In the data that follows, every line containing the word "versus" should be returned.

Extracted data entries
· · · · ·
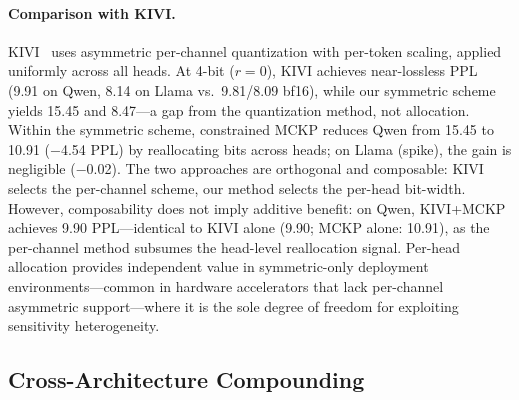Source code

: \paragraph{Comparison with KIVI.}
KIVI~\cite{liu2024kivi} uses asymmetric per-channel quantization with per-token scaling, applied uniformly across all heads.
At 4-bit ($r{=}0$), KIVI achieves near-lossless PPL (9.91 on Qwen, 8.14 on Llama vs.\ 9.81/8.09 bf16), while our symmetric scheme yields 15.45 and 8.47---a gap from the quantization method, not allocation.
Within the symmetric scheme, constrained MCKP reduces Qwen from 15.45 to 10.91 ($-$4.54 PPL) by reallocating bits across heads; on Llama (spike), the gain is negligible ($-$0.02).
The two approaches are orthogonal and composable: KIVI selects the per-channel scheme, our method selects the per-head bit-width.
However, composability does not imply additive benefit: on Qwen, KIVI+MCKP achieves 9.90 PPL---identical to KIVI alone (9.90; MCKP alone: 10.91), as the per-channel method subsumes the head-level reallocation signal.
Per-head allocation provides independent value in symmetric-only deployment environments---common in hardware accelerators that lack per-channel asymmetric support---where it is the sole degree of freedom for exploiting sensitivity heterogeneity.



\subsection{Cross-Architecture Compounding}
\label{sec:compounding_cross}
· · · · ·
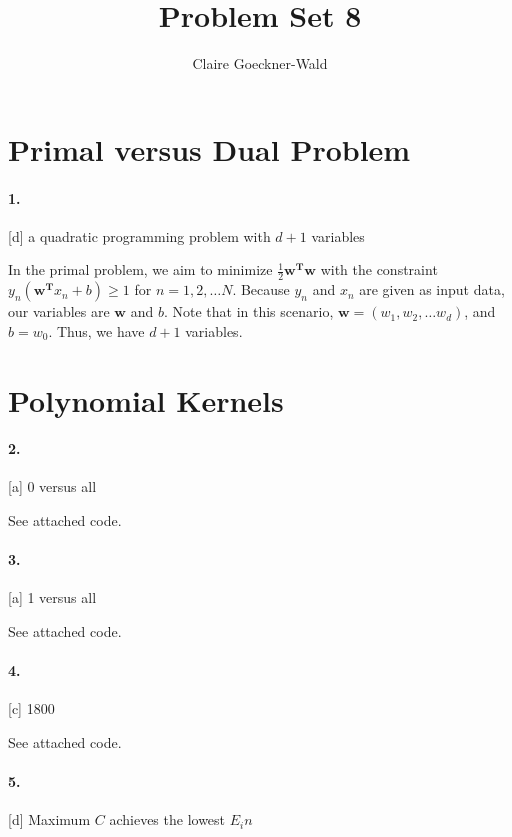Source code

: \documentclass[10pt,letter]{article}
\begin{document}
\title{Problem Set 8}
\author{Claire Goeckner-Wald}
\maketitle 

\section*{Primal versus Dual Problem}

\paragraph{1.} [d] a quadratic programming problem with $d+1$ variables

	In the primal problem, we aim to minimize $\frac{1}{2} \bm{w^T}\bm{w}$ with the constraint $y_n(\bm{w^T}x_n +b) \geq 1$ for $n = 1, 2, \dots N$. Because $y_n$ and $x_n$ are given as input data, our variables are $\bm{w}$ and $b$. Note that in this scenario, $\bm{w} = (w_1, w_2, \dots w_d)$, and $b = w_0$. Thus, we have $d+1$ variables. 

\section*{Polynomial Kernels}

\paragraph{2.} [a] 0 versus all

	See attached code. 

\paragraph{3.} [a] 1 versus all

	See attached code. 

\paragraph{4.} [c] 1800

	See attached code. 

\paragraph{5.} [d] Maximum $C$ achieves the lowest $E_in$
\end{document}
· · · · ·
- FINISHED EXERCISE
\section*{Primal versus Dual Problem}
\paragraph{2.} [a] 0 versus all
\paragraph{3.} [a] 1 versus all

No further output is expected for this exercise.